Image automation, advanced RBAC, multi-cluster management—all valuable, but not on day one. Get GitOps working with one app. Understand the reconciliation loop. Watch Flux logs. Debug failures.
Then maybe add more. Or don’t. Simple is fine.
Repository Structure:
homelab-k8s/
├── clusters/bh/ # Flux cluster configuration
│ ├── apps.yaml
│ └── infrastructure.yaml
├── apps/ # Applications
│ └── homepage/
├── infrastructure/ # Infrastructure (empty for now)
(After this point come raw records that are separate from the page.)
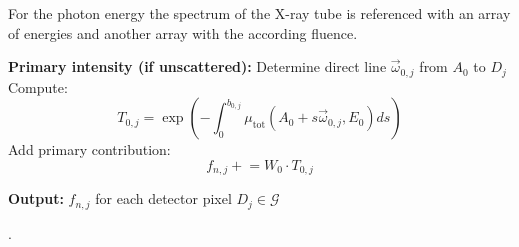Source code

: For the photon energy the spectrum of the X-ray tube is referenced with an array
of energies and another array with the according fluence.

\begin{algorithmic}
\State \textbf{Primary intensity (if unscattered):}
    \State Determine direct line $\vec{\omega}_{0,j}$ from $A_0$ to $D_j$
    \State Compute:
    \[
    T_{0,j} = \exp\left(-\int_0^{b_{0,j}} \mu_{\text{tot}}(A_0 + s\vec{\omega}_{0,j}, E_0) ds\right)
    \]
    \State Add primary contribution:
    \[
    f_{n,j} \mathrel{+}= W_0 \cdot T_{0,j}
    \]
\EndFor

\State \textbf{Output:} $f_{n,j}$ for each detector pixel $D_j \in \mathcal{G}$

\end{algorithmic}



























\pagebreak
.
└── docs/ # Documentation for future me
Useful Commands:
# Bootstrap Flux
flux bootstrap git \
--url=ssh://[email protected]/USER/REPO \
--branch=main \
--path=./clusters/bh \
--private-key-file=~/.ssh/flux-key
# Check status
flux get all
flux get kustomizations
# Force reconciliation
flux reconcile kustomization apps --with-source
# View logs
flux logs --kind=Kustomization --name=apps --follow
# Suspend/resume (for maintenance)
flux suspend kustomization apps
flux resume kustomization apps
GitOps isn’t just a deployment strategy—it’s a mindset. Git becomes the interface to your infrastructure.
Changes are code reviews. Rollbacks are git revert. Your cluster is a pure reflection of your repository.
For a NixOS homelab, this feels like coming home. Everything is code. Everything is in Git. Everything is reproducible.
Now I just need to actually deploy some useful applications instead of just Homepage.